“Oh, Uncle Steve it upset itself, and I’m so sorry!”
“Oh, well, if it upset itself I suppose it did so because it prefers to lie that way. Probably it was tired and wanted to rest. Wardrobes are a lazy lot, anyway. But do you know, I was stupid enough to think that you girls had something to do with its downfall.”
“Oh, we did, Uncle Steve,” declared Marjorie, and as by this time her uncle’s arm was around her, and she realized his sympathetic attitude in the matter, she rapidly began to tell him all about it.
“We were playing automobile, you see—”
“Oh, well, if it was an automobile accident, it’s not at all surprising. Was it reckless driving, or did you collide with something?”

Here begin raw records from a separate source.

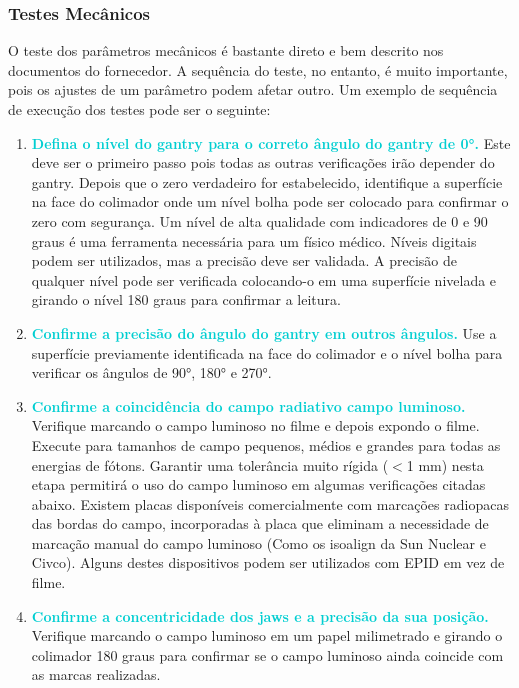 \documentclass[11pt,a4paper]{article}
\newcounter{exemplo}
\begin{document}
\subsubsection*{Testes Mecânicos}

	O teste dos parâmetros mecânicos é bastante direto e bem descrito nos documentos do fornecedor. A sequência do teste, no entanto, é muito importante, pois os ajustes de um parâmetro podem afetar outro. Um exemplo de sequência de execução dos testes pode ser o seguinte:

	\begin{enumerate}[label=\textcolor{CarnationPink}{\arabic*${}^\circ $}]
		\item \textcolor{DarkTurquoise}{\textbf{Defina o nível do gantry para o correto ângulo do gantry de \ang{0}.}} Este deve ser o primeiro passo pois todas as outras verificações irão depender do gantry. Depois que o zero verdadeiro for estabelecido, identifique a superfície na face do colimador onde um nível bolha pode ser colocado para confirmar o zero com segurança. Um nível de alta qualidade com indicadores de 0 e 90 graus é uma ferramenta necessária para um físico médico. Níveis digitais podem ser utilizados, mas a precisão deve ser validada. A precisão de qualquer nível pode ser verificada colocando-o em uma superfície nivelada e girando o nível 180 graus para confirmar a leitura.
		
		\item \textcolor{DarkTurquoise}{\textbf{Confirme a precisão do ângulo do gantry em outros ângulos.}} Use a superfície previamente identificada na face do colimador e o nível bolha para verificar os ângulos de \ang{90}, \ang{180} e \ang{270}.
		
		\item \textcolor{DarkTurquoise}{\textbf{Confirme a coincidência do campo radiativo campo luminoso.}} Verifique marcando o campo luminoso no filme e depois expondo o filme. Execute para tamanhos de campo pequenos, médios e grandes para todas as energias de fótons. Garantir uma tolerância muito rígida ($<$1 mm) nesta etapa permitirá o uso do campo luminoso em algumas verificações citadas abaixo. Existem placas disponíveis comercialmente com marcações radiopacas das bordas do campo, incorporadas à placa que eliminam a necessidade de marcação manual do campo luminoso (Como os isoalign da Sun Nuclear e Civco). Alguns destes dispositivos podem ser utilizados com EPID em vez de filme.
		
		\item \textcolor{DarkTurquoise}{\textbf{Confirme a concentricidade dos jaws e a precisão da sua posição.}} Verifique marcando o campo luminoso em um papel milimetrado e girando o colimador 180 graus para confirmar se o campo luminoso ainda coincide com as marcas realizadas.
		

\end{enumerate}
\end{document}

“We collided with the table,” said Marjorie, laughing; but just then Grandma Sherwood appeared, and somehow the look of consternation on her face seemed to take all the fun out of the whole affair.
But Uncle Steve stood between Marjorie and a reprimand, and in consequence of his comical explanation of the disaster, Mrs. Sherwood fell to laughing, and the tragedy became a comedy.
And then, at Uncle Steve’s orders, the girls were made tidy, and he took them out for a drive, while the long-suffering Carter was called in to remove all evidences of the dreadful automobile accident.
CHAPTER XXI
A FAREWELL TEA-PARTY
The summer, as all summers will do, came to an end, and at last it was the very day before Marjorie was to leave Haslemere and go back to her own home.
The three friends were having a farewell tea-party at “Breezy Inn,” and very sad were the three little faces at the thought of parting.
“And the worst of it is,” said Midget, “I can’t come again for four years, and then I’ll be sixteen years old, just think of that!”
“So will I,” said Molly; “we’ll be almost young ladies. Isn’t it horrid?”
“At least we won’t get into such mischief,” said Marjorie, laughing as she remembered the scrapes they had been in all summer. “And next year it’s Kitty’s turn to come, and you’ll have fun with her here in “Breezy Inn,” and I won’t be here.”
At this pathetic announcement, Stella began to cry in earnest, and merry Molly tried to cheer the others up.
“Well, we can’t help it,” she said, “and I suppose, Marjorie, you’ll be having a good time somewhere else.”
“I s’pose so. They were all at the seashore this summer, and Kitty wrote to me that she had had a lovely time.”
“Maybe she’ll trade off with you,” said Stella, “and let you come up here next summer, while she goes to the seashore again.”
“Maybe she will,” said Midget, brightening up; “I’d like that, but I don’t believe Mother will let us. You see, we take regular turns spending the summer with Grandma. Baby Rosamond never has been yet, but when it’s her turn again, she’ll be old enough, and so that puts me off for four years.”